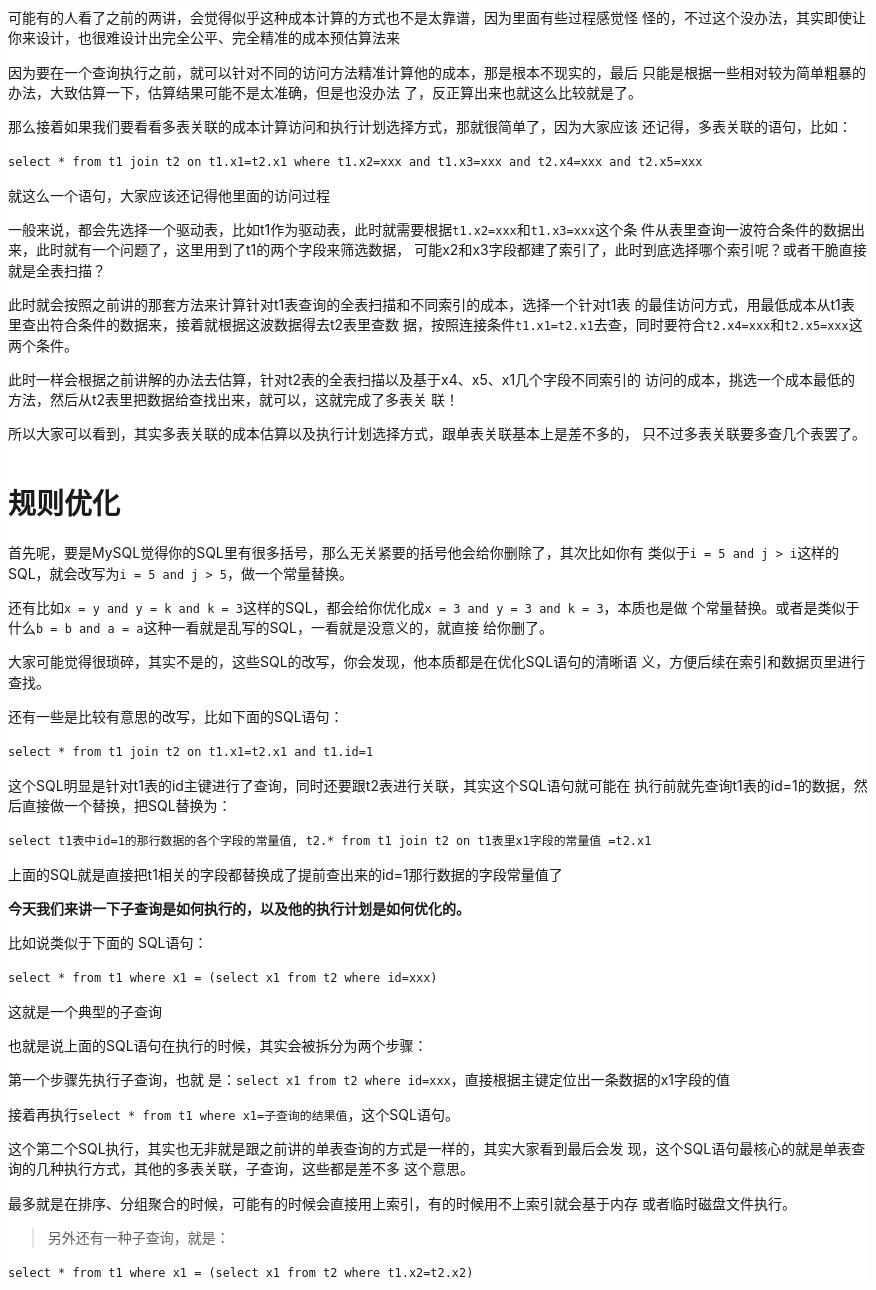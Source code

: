 可能有的人看了之前的两讲，会觉得似乎这种成本计算的方式也不是太靠谱，因为里面有些过程感觉怪 怪的，不过这个没办法，其实即使让你来设计，也很难设计出完全公平、完全精准的成本预估算法来

因为要在一个查询执行之前，就可以针对不同的访问方法精准计算他的成本，那是根本不现实的，最后 只能是根据一些相对较为简单粗暴的办法，大致估算一下，估算结果可能不是太准确，但是也没办法 了，反正算出来也就这么比较就是了。

那么接着如果我们要看看多表关联的成本计算访问和执行计划选择方式，那就很简单了，因为大家应该 还记得，多表关联的语句，比如：

`select * from t1 join t2 on t1.x1=t2.x1 where t1.x2=xxx and t1.x3=xxx and t2.x4=xxx and t2.x5=xxx`

就这么一个语句，大家应该还记得他里面的访问过程

一般来说，都会先选择一个驱动表，比如t1作为驱动表，此时就需要根据`t1.x2=xxx`和`t1.x3=xxx`这个条 件从表里查询一波符合条件的数据出来，此时就有一个问题了，这里用到了t1的两个字段来筛选数据， 可能x2和x3字段都建了索引了，此时到底选择哪个索引呢？或者干脆直接就是全表扫描？

此时就会按照之前讲的那套方法来计算针对t1表查询的全表扫描和不同索引的成本，选择一个针对t1表 的最佳访问方式，用最低成本从t1表里查出符合条件的数据来，接着就根据这波数据得去t2表里查数 据，按照连接条件`t1.x1=t2.x1`去查，同时要符合`t2.x4=xxx`和`t2.x5=xxx`这两个条件。

此时一样会根据之前讲解的办法去估算，针对t2表的全表扫描以及基于x4、x5、x1几个字段不同索引的 访问的成本，挑选一个成本最低的方法，然后从t2表里把数据给查找出来，就可以，这就完成了多表关 联！ 

所以大家可以看到，其实多表关联的成本估算以及执行计划选择方式，跟单表关联基本上是差不多的， 只不过多表关联要多查几个表罢了。

# 规则优化

首先呢，要是MySQL觉得你的SQL里有很多括号，那么无关紧要的括号他会给你删除了，其次比如你有 类似于`i = 5 and j > i`这样的SQL，就会改写为`i = 5 and j > 5`，做一个常量替换。

还有比如`x = y and y = k and k = 3`这样的SQL，都会给你优化成`x = 3 and y = 3 and k = 3`，本质也是做 个常量替换。或者是类似于什么`b = b and a = a`这种一看就是乱写的SQL，一看就是没意义的，就直接 给你删了。

大家可能觉得很琐碎，其实不是的，这些SQL的改写，你会发现，他本质都是在优化SQL语句的清晰语 义，方便后续在索引和数据页里进行查找。

还有一些是比较有意思的改写，比如下面的SQL语句：

`select * from t1 join t2 on t1.x1=t2.x1 and t1.id=1`

这个SQL明显是针对t1表的id主键进行了查询，同时还要跟t2表进行关联，其实这个SQL语句就可能在 执行前就先查询t1表的id=1的数据，然后直接做一个替换，把SQL替换为：

`select t1表中id=1的那行数据的各个字段的常量值, t2.* from t1 join t2 on t1表里x1字段的常量值 =t2.x1`

上面的SQL就是直接把t1相关的字段都替换成了提前查出来的id=1那行数据的字段常量值了

**今天我们来讲一下子查询是如何执行的，以及他的执行计划是如何优化的。**

比如说类似于下面的 SQL语句：

`select * from t1 where x1 = (select x1 from t2 where id=xxx)`

这就是一个典型的子查询

也就是说上面的SQL语句在执行的时候，其实会被拆分为两个步骤：

第一个步骤先执行子查询，也就 是：`select x1 from t2 where id=xxx`，直接根据主键定位出一条数据的x1字段的值

接着再执行`select * from t1 where x1=子查询的结果值`，这个SQL语句。

这个第二个SQL执行，其实也无非就是跟之前讲的单表查询的方式是一样的，其实大家看到最后会发 现，这个SQL语句最核心的就是单表查询的几种执行方式，其他的多表关联，子查询，这些都是差不多 这个意思。

最多就是在排序、分组聚合的时候，可能有的时候会直接用上索引，有的时候用不上索引就会基于内存 或者临时磁盘文件执行。

> 另外还有一种子查询，就是：

`select * from t1 where x1 = (select x1 from t2 where t1.x2=t2.x2)`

====

[INSTRUCTIONS TO FOLLOW] Every line between the one that contains "还有一些是比较有意思的改写，比如下面的SQL语句：" and the last line of the listing, both included, should be retyped exactly, with nothing else added.

[RESULT FOR THIS EXERCISE]
还有一些是比较有意思的改写，比如下面的SQL语句：

`select * from t1 join t2 on t1.x1=t2.x1 and t1.id=1`

这个SQL明显是针对t1表的id主键进行了查询，同时还要跟t2表进行关联，其实这个SQL语句就可能在 执行前就先查询t1表的id=1的数据，然后直接做一个替换，把SQL替换为：

`select t1表中id=1的那行数据的各个字段的常量值, t2.* from t1 join t2 on t1表里x1字段的常量值 =t2.x1`

上面的SQL就是直接把t1相关的字段都替换成了提前查出来的id=1那行数据的字段常量值了

**今天我们来讲一下子查询是如何执行的，以及他的执行计划是如何优化的。**

比如说类似于下面的 SQL语句：

`select * from t1 where x1 = (select x1 from t2 where id=xxx)`

这就是一个典型的子查询

也就是说上面的SQL语句在执行的时候，其实会被拆分为两个步骤：

第一个步骤先执行子查询，也就 是：`select x1 from t2 where id=xxx`，直接根据主键定位出一条数据的x1字段的值

接着再执行`select * from t1 where x1=子查询的结果值`，这个SQL语句。

这个第二个SQL执行，其实也无非就是跟之前讲的单表查询的方式是一样的，其实大家看到最后会发 现，这个SQL语句最核心的就是单表查询的几种执行方式，其他的多表关联，子查询，这些都是差不多 这个意思。

最多就是在排序、分组聚合的时候，可能有的时候会直接用上索引，有的时候用不上索引就会基于内存 或者临时磁盘文件执行。

> 另外还有一种子查询，就是：

`select * from t1 where x1 = (select x1 from t2 where t1.x2=t2.x2)`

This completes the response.